Tonight, I have a very pleasurable task in presenting to the CANQUA membership the 1997 Johnston Medallist, Professor Nathaniel Westlund Rutter. Undoubtedly, Nat fulfills the criteria to be a Johnston medallist well, joining previous winners, Vic Prest, Aleksis Dreimanis, Jaan Terasmae, William Mathews, Ross Mackay, Paul Karrow, and John Clague. To most of you, I am sure, Nat needs no introduction.
He has been CANQUA Vice President, a long time member of CNC-INQUA, member and chairman of CNC-IGCP and member of the Research Committee of the Canadian Global Change Program, an AMQUA Councilor, a Board member with the Geotechnical Society of Edmonton, GSA’s Quaternary Geology and Geomorphology Division, the Canadian Circumpolar Institute, the Yoho-Burgess Shale Research Foundation, Scientific Steering Committee on past global changes (IGBP), and the UNESCO-IUGS Scientific Board. He served as President of the Edmonton Geology Society and LOC for the 1987 INQUA Congress in Ottawa, and as Chair of the NSERC EES Committee, the INQUA Committee on Global Change, and ICGP Project 415, as well as the INQUA President. Perhaps there, he made his biggest mark by enabling Canada to show the world its world-class Quaternary scientific research. Partly, he accomplished this through the excellent INQUA congress in Ottawa that included some great field trips and scientific sessions highlighting Canadian research. This is not to say that Nat did everything for the 1987 congress, far from it. One of Nat’s gift is the ability to galvanize people to work to accomplish a goal such as that meeting. In his position as chair, he certainly assembled a great group of people, including several of his graduate students who just could not say no to him.

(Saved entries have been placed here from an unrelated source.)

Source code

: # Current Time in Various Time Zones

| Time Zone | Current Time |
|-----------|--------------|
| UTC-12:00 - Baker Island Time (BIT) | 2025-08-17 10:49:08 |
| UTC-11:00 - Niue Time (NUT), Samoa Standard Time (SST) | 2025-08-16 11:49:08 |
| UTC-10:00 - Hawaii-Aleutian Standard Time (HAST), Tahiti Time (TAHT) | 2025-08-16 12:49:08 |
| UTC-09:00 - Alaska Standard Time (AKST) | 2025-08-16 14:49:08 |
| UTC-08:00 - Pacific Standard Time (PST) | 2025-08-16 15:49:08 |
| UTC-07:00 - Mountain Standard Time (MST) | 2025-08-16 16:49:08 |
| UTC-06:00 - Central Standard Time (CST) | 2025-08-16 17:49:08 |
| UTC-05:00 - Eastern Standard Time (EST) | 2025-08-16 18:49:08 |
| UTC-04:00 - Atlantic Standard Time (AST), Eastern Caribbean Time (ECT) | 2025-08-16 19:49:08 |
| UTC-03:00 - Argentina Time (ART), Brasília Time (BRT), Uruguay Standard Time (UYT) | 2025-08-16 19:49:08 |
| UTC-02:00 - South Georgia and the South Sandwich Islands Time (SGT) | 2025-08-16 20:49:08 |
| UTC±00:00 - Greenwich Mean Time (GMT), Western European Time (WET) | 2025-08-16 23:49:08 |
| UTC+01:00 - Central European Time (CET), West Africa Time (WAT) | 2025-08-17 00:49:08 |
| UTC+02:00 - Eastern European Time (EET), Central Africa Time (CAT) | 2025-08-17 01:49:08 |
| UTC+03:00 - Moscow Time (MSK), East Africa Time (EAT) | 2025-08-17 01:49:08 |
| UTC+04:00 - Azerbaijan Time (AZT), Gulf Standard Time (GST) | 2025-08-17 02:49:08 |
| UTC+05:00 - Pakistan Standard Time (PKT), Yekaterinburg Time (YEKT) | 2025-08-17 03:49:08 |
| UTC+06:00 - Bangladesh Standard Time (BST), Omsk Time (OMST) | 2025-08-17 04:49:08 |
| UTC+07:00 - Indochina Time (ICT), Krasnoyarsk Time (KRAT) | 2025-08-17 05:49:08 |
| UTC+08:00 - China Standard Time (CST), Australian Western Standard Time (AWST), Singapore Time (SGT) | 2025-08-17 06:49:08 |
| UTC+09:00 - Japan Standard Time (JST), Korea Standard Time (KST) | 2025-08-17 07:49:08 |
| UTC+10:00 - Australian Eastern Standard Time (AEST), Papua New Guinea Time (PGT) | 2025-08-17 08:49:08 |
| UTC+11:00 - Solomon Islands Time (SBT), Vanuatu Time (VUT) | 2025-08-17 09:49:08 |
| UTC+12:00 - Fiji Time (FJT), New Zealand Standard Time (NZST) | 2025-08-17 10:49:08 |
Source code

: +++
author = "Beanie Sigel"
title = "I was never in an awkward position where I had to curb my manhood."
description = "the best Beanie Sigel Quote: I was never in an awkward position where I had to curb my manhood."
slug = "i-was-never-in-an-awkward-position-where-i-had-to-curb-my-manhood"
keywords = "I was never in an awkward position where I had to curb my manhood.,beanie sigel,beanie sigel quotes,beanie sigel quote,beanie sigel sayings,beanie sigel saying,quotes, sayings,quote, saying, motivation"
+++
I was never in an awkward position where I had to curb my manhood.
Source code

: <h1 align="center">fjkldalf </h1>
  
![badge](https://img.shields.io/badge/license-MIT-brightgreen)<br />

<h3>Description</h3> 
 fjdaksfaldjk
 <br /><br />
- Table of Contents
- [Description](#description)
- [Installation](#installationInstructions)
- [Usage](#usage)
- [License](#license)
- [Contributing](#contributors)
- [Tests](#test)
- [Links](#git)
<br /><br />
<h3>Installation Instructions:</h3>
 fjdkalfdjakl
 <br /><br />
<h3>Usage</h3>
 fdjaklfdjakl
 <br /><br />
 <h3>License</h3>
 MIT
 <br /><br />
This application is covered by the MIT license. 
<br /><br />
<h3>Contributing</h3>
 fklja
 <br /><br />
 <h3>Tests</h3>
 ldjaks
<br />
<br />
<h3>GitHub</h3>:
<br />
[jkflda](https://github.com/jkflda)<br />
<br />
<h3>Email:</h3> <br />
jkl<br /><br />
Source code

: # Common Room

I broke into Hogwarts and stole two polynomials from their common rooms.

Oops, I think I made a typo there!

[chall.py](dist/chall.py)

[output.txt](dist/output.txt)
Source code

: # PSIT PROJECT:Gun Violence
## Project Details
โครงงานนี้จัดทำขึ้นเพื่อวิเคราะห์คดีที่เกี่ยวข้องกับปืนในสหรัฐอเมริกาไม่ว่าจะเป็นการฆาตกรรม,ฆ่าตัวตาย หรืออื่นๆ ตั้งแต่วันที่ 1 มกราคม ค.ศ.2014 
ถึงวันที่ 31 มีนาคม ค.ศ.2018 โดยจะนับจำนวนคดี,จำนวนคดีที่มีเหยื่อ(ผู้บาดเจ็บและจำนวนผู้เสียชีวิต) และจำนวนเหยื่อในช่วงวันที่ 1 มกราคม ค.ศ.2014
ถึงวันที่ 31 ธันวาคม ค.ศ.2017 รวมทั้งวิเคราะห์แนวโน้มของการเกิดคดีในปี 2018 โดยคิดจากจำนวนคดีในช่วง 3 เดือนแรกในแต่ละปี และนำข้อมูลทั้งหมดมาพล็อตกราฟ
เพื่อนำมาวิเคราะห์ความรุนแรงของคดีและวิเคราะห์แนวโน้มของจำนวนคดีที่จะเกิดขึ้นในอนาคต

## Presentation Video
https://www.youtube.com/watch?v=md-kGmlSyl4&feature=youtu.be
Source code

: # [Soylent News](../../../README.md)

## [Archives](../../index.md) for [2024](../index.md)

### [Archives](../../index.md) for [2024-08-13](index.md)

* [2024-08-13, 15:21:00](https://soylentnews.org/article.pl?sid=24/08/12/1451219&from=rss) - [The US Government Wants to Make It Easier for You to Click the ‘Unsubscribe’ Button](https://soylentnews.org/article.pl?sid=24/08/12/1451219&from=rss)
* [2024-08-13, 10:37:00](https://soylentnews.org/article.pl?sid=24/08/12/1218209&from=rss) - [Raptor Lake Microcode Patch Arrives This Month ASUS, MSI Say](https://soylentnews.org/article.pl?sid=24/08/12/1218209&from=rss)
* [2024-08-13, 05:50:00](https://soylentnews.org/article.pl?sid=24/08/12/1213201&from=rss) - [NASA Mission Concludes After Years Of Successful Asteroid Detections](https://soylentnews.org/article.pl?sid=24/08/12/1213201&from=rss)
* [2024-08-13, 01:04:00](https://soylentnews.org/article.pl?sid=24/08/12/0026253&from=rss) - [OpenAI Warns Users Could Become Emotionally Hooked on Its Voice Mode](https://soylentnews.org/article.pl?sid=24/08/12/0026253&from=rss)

Speaking of graduate students, Nat has seemingly had thousands over the years. I suspect that he has trained more people to work on Quaternary problems than any other person ever in Canada. To date he has trained some 13 Ph.D.’s, 20 M.Sc.’s, with another 8 in the wings, and numerous undergraduates in his various courses. He has had several post-doctoral fellows to work for him over the years, including Julie-Brigham Grette, now a professor at University of Massachusetts in Amherst. His Ph.D. students have or currently are professors in several universities, such as Norm Catto at Memorial University, Brent Ward at Simon Fraser University, Jiri Chlachula in Masaryk University in Brn0 (Czech Republic), Doug Schnurrenberger at San Juan College, New Mexico, and myself at Queen’s College in New York City. Several more of his students have worked or are currently working in surveys, including Peter Bobrowsky, Vic Lev son and Dan Meldrum in British Columbia, Dave Liverman in Newfoundland, the late Dave Proudfoot in Alberta and Newfoundland, Lawrence Andriashek in Alberta, Ken Steele, Dan Kerr and myself in Ontario, Charlotte Mugeot in Alberta and the Yukon. Steve Chatwin and Tim Giles are with BC Forestry. Several others work as consultants, some with their own companies.
In fact, one is hard pressed to find a province in Canada where Nat or one of his students have not worked. Nat also has had or currently has active research programs in China, Argentina, France, and Russia. In the animo acid lab that he founded at University of Alberta with Bob Crawford from the Chemistry Department, he analyzed samples from even more places. In addition to shells and bones, Nat was the first to develop the method for wood and soil analysis, which he then applied to various sites. I remember Nat had a map in his office with all the places that he had visited or from where his lab’s samples had come. It was very hard to see the land or the coastal regions on that map for all the spots he had worked. His students and PFD’s following in great Rutterian traditions, now work on sites from all over the world, including every continent on the planet, and fast approaching more that 50 nations.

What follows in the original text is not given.